=== PROBLEM STATEMENT ===
Below are records; count the lines that contain "string" and give only the total.

=== DATASET EXCERPTS ===

:::

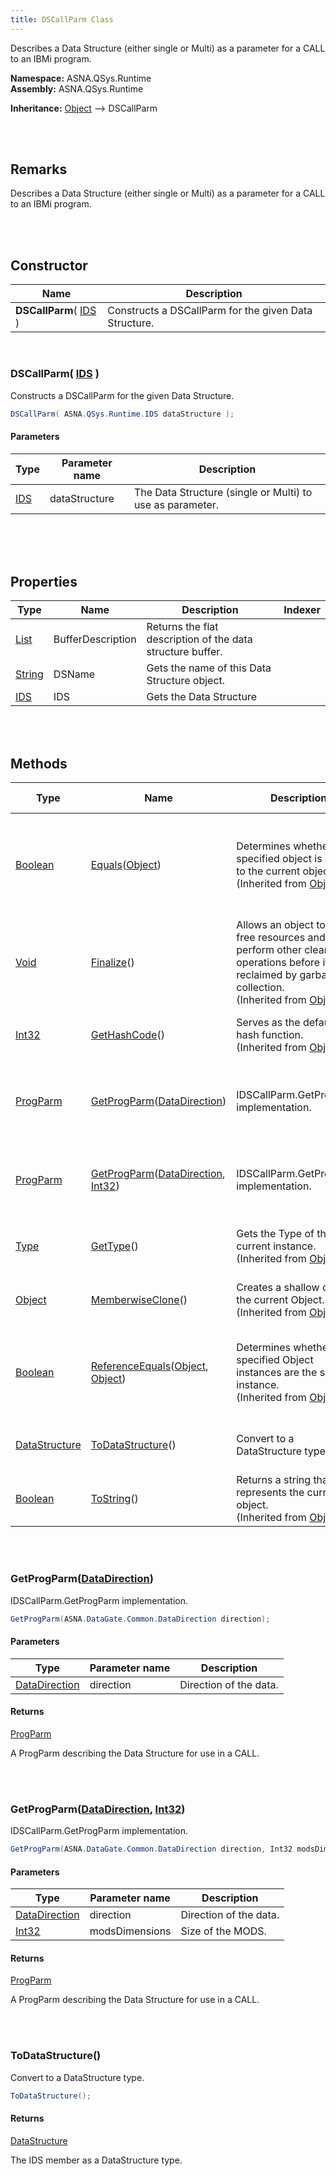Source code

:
 ```yaml
---
title: DSCallParm Class
---
```


Describes a Data Structure (either single or Multi) as a parameter for a CALL to an IBMi program.

**Namespace:** ASNA.QSys.Runtime <br/>
**Assembly:** ASNA.QSys.Runtime

**Inheritance:** [Object](https://docs.microsoft.com/en-us/dotnet/api/system.object) --> DSCallParm

<br>
<br>

## Remarks

Describes a Data Structure (either single or Multi) as a parameter for a CALL to an IBMi program.

[//]: # ($$TODO: Complete the Remarks section.)

<br>
<br>

## Constructor

| Name |  Description 
| --- | --- 
| **DSCallParm**( [IDS](/reference/asna-qsys-runtime/classes/ids.html) ) | Constructs a DSCallParm for the given Data Structure.

<br>

### DSCallParm( [IDS](/reference/asna-qsys-runtime/classes/ids.html) )

Constructs a DSCallParm for the given Data Structure.

```cs
DSCallParm( ASNA.QSys.Runtime.IDS dataStructure );
```

#### Parameters

| Type | Parameter name | Description
| --- | --- | ---
| [IDS](/reference/asna-qsys-runtime/classes/ids.html) | dataStructure | The Data Structure (single or Multi) to use as parameter. 

<br>


<br>
<br>

## Properties

| Type | Name | Description | Indexer
| --- | --- | --- | --- 
| [List](https://docs.microsoft.com/en-us/dotnet/api/system.collections.generic.list-1) | BufferDescription | Returns the flat description of the data structure buffer. | 
| [String](https://docs.microsoft.com/en-us/dotnet/api/system.string) | DSName | Gets the name of this Data Structure object. | 
| [IDS](/reference/asna-qsys-runtime/classes/ids.html) | IDS | Gets the Data Structure | 

<br>
<br>

## Methods

| Type | Name | Description | Return Description 
| --- | --- | --- | --- 
| [Boolean](https://docs.microsoft.com/en-us/dotnet/api/system.boolean) | [Equals](https://docs.microsoft.com/en-us/dotnet/api/system.object.equals)([Object](https://docs.microsoft.com/en-us/dotnet/api/system.object)) | Determines whether the specified object is equal to the current object.<br>(Inherited from [Object](https://docs.microsoft.com/en-us/dotnet/api/system.object)) | true if the specified object is equal to the current object; otherwise, false.
| [Void](https://docs.microsoft.com/en-us/dotnet/api/system.void) | [Finalize](https://docs.microsoft.com/en-us/dotnet/api/system.object.finalize)() | Allows an object to try to free resources and perform other cleanup operations before it is reclaimed by garbage collection.<br>(Inherited from [Object](https://docs.microsoft.com/en-us/dotnet/api/system.object)) | 
| [Int32](https://docs.microsoft.com/en-us/dotnet/api/system.int32) | [GetHashCode](https://docs.microsoft.com/en-us/dotnet/api/system.object.gethashcode)() | Serves as the default hash function.<br>(Inherited from [Object](https://docs.microsoft.com/en-us/dotnet/api/system.object)) | A hash code for the current object.
| [ProgParm]($$TODO-ASNA.DataGate.DataLink.ProgParm.html) | [GetProgParm](#getprogparmdatadirection)([DataDirection]($$TODO-ASNA.DataGate.Common.DataDirection.html)) | IDSCallParm.GetProgParm implementation. | A ProgParm describing the Data Structure for use in a CALL.
| [ProgParm]($$TODO-ASNA.DataGate.DataLink.ProgParm.html) | [GetProgParm](#getprogparmdatadirection-int32)([DataDirection]($$TODO-ASNA.DataGate.Common.DataDirection.html), [Int32](https://docs.microsoft.com/en-us/dotnet/api/system.int32)) | IDSCallParm.GetProgParm implementation. | A ProgParm describing the Data Structure for use in a CALL.
| [Type](https://docs.microsoft.com/en-us/dotnet/api/system.type) | [GetType](https://docs.microsoft.com/en-us/dotnet/api/system.object.gettype)() | Gets the Type of the current instance.<br>(Inherited from [Object](https://docs.microsoft.com/en-us/dotnet/api/system.object)) | The exact runtime type of the current instance.
| [Object](https://docs.microsoft.com/en-us/dotnet/api/system.object) | [MemberwiseClone](https://docs.microsoft.com/en-us/dotnet/api/system.object.memberwiseclone)() | Creates a shallow copy of the current Object.<br>(Inherited from [Object](https://docs.microsoft.com/en-us/dotnet/api/system.object)) | A shallow copy of the current Object.
| [Boolean](https://docs.microsoft.com/en-us/dotnet/api/system.boolean) | [ReferenceEquals](https://docs.microsoft.com/en-us/dotnet/api/system.object.referenceequals)([Object](https://docs.microsoft.com/en-us/dotnet/api/system.object), [Object](https://docs.microsoft.com/en-us/dotnet/api/system.object)) | Determines whether the specified Object instances are the same instance.<br>(Inherited from [Object](https://docs.microsoft.com/en-us/dotnet/api/system.object)) | true if objA is the same instance as objB or if both are null; otherwise, false.
| [DataStructure](/reference/asna-qsys-runtime/classes/data-structure.html) | [ToDataStructure](#todatastructure)() | Convert to a DataStructure type. | The IDS member as a DataStructure type.
| [Boolean](https://docs.microsoft.com/en-us/dotnet/api/system.boolean) | [ToString](https://docs.microsoft.com/en-us/dotnet/api/system.object.tostring)() | Returns a string that represents the current object.<br>(Inherited from [Object](https://docs.microsoft.com/en-us/dotnet/api/system.object)) | A string that represents the current object.

<br>
<br>

### GetProgParm([DataDirection]($$TODO-ASNA.DataGate.Common.DataDirection.html))

IDSCallParm.GetProgParm implementation.

```cs
GetProgParm(ASNA.DataGate.Common.DataDirection direction);
```

#### Parameters

| Type | Parameter name | Description
| --- | --- | ---
| [DataDirection]($$TODO-ASNA.DataGate.Common.DataDirection.html) | direction | Direction of the data. 

#### Returns

[ProgParm]($$TODO-ASNA.DataGate.DataLink.ProgParm.html)

A ProgParm describing the Data Structure for use in a CALL.


<br>
<br>

### GetProgParm([DataDirection]($$TODO-ASNA.DataGate.Common.DataDirection.html), [Int32](https://docs.microsoft.com/en-us/dotnet/api/system.int32))

IDSCallParm.GetProgParm implementation.

```cs
GetProgParm(ASNA.DataGate.Common.DataDirection direction, Int32 modsDimensions);
```

#### Parameters

| Type | Parameter name | Description
| --- | --- | ---
| [DataDirection]($$TODO-ASNA.DataGate.Common.DataDirection.html) | direction | Direction of the data. 
| [Int32](https://docs.microsoft.com/en-us/dotnet/api/system.int32) | modsDimensions | Size of the MODS. 

#### Returns

[ProgParm]($$TODO-ASNA.DataGate.DataLink.ProgParm.html)

A ProgParm describing the Data Structure for use in a CALL.


<br>
<br>

### ToDataStructure()

Convert to a DataStructure type.

```cs
ToDataStructure();
```

#### Returns

[DataStructure](/reference/asna-qsys-runtime/classes/data-structure.html)

The IDS member as a DataStructure type.


<br>
<br>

:::

=== ANSWER BELOW ===
2